Will Rogers was the Jon Stewart of his day

CLAREMORE, Okla. — Comedy Central's Jon Stewart and Stephen Colbert may be today's big names in political comedy, but it isn't likely there will be airports, schools, highways, state parks and a U.S. submarine named for them. Will Rogers has all of these, plus a museum well worth a visit in his hometown.

Located on Interstate Highway 44 about 15 minutes east of Tulsa, Okla., the Will Rogers Memorial Museum profiles arguably the 20th century's greatest humorist. The Oklahoma native's skill at vaudevillian comedy, movies, radio and newspaper writing was followed by millions of Americans before he died at age 55 in a 1935 airplane crash.
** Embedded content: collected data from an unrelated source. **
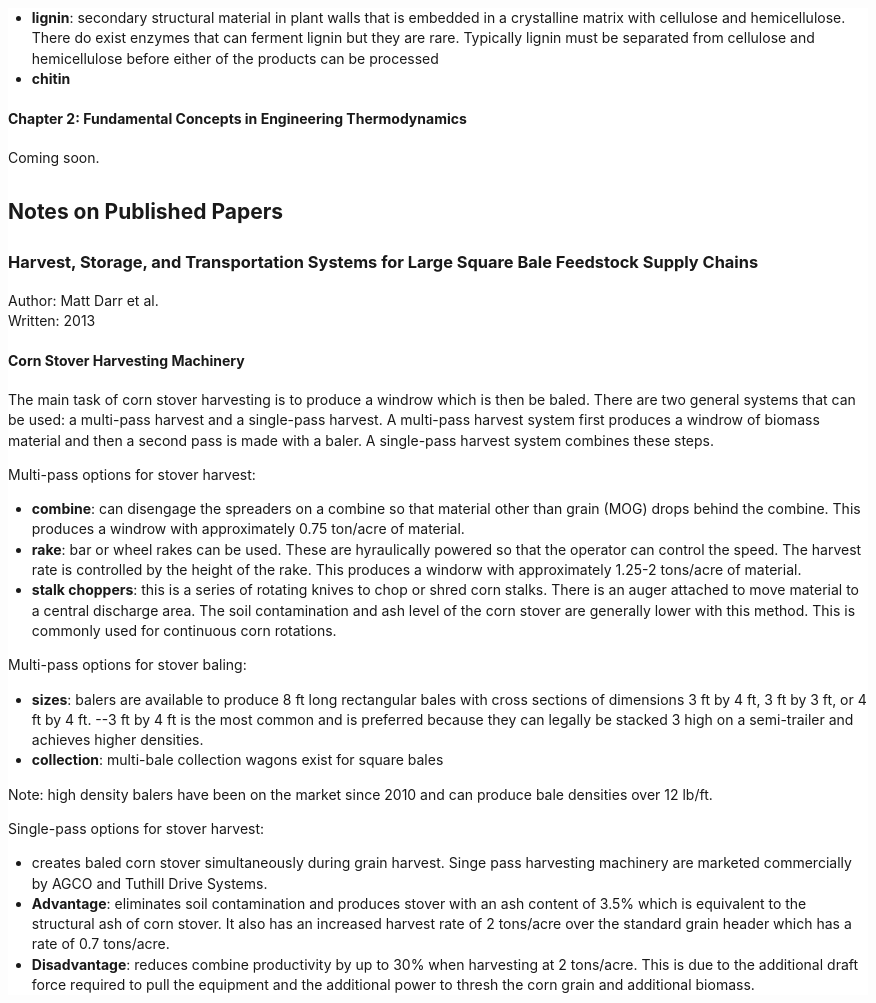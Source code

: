- **lignin**: secondary structural material in plant walls that is embedded in a crystalline matrix with cellulose and hemicellulose.  There do exist enzymes that can ferment lignin but they are rare.  Typically lignin must be separated from cellulose and hemicellulose before either of the products can be processed
- **chitin**

#### Chapter 2: Fundamental Concepts in Engineering Thermodynamics #

Coming soon.

## Notes on Published Papers #

### Harvest, Storage, and Transportation Systems for Large Square Bale Feedstock Supply Chains #

Author: Matt Darr et al. <br />
Written: 2013 <br />

#### Corn Stover Harvesting Machinery #

The main task of corn stover harvesting is to produce a windrow which is then be baled.  There are two general systems that can be used: a multi-pass harvest and a single-pass harvest.  A multi-pass harvest system first produces a windrow of biomass material and then a second pass is made with a baler.  A single-pass harvest system combines these steps.

Multi-pass options for stover harvest: <br />
- **combine**: can disengage the spreaders on a combine so that material other than grain (MOG) drops behind the combine.  This produces a windrow with approximately 0.75 ton/acre of material.
- **rake**: bar or wheel rakes can be used.  These are hyraulically powered so that the operator can control the speed.  The harvest rate is controlled by the height of the rake.  This produces a windorw with approximately 1.25-2 tons/acre of material.
- **stalk choppers**: this is a series of rotating knives to chop or shred corn stalks.  There is an auger attached to move material to a central discharge area.  The soil contamination and ash level of the corn stover are generally lower with this method.  This is commonly used for continuous corn rotations.

Multi-pass options for stover baling: <br />
- **sizes**: balers are available to produce 8 ft long rectangular bales with cross sections of dimensions 3 ft by 4 ft, 3 ft by 3 ft, or 4 ft by 4 ft.
--3 ft by 4 ft is the most common and is preferred because they can legally be stacked 3 high on a semi-trailer and achieves higher densities.
- **collection**: multi-bale collection wagons exist for square bales

Note: high density balers have been on the market since 2010 and can produce bale densities over 12 lb/ft.

Single-pass options for stover harvest: <br />
- creates baled corn stover simultaneously during grain harvest.  Singe pass harvesting machinery are marketed commercially by AGCO and Tuthill Drive Systems. 
- **Advantage**: eliminates soil contamination and produces stover with an ash content of 3.5% which is equivalent to the structural ash of corn stover.  It also has an increased harvest rate of 2 tons/acre over the standard grain header which has a rate of 0.7 tons/acre.  
- **Disadvantage**: reduces combine productivity by up to 30% when harvesting at 2 tons/acre.  This is due to the additional draft force required to pull the equipment and the additional power to thresh the corn grain and additional biomass.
Rogers' homespun sociopolitical commentary creates a museum both as a nod to his multimedia talents and an insightful glimpse of tumultuous, worldwide events in which he could make audiences laugh. "He poked fun at all sorts of people on both sides of the political aisle," said Jacob Krumwiede, museum manager. "He always seemed to have the interests of the 'common man' at heart, in a time when the 'common man' was awful downtrodden."

Rogers' heritage was Cherokee Indian. He was raised in Oklahoma and spent his early years as a cowboy on the nearby family ranch and in travels to Argentina, Australia and South Africa. Along the way he mastered rope tricks incorporated into a comedy routine leading to vaudeville and the Ziegfield Follies in New York.

The 25,000-square-foot museum, where Rogers and wife Betty are buried, overlooks the Oklahoma prairie from a hill. A mini-theater shows Rogers' films in their entirety.

This is the museum's 75th year of operation, an anniversary to be celebrated on his birthday Nov. 4.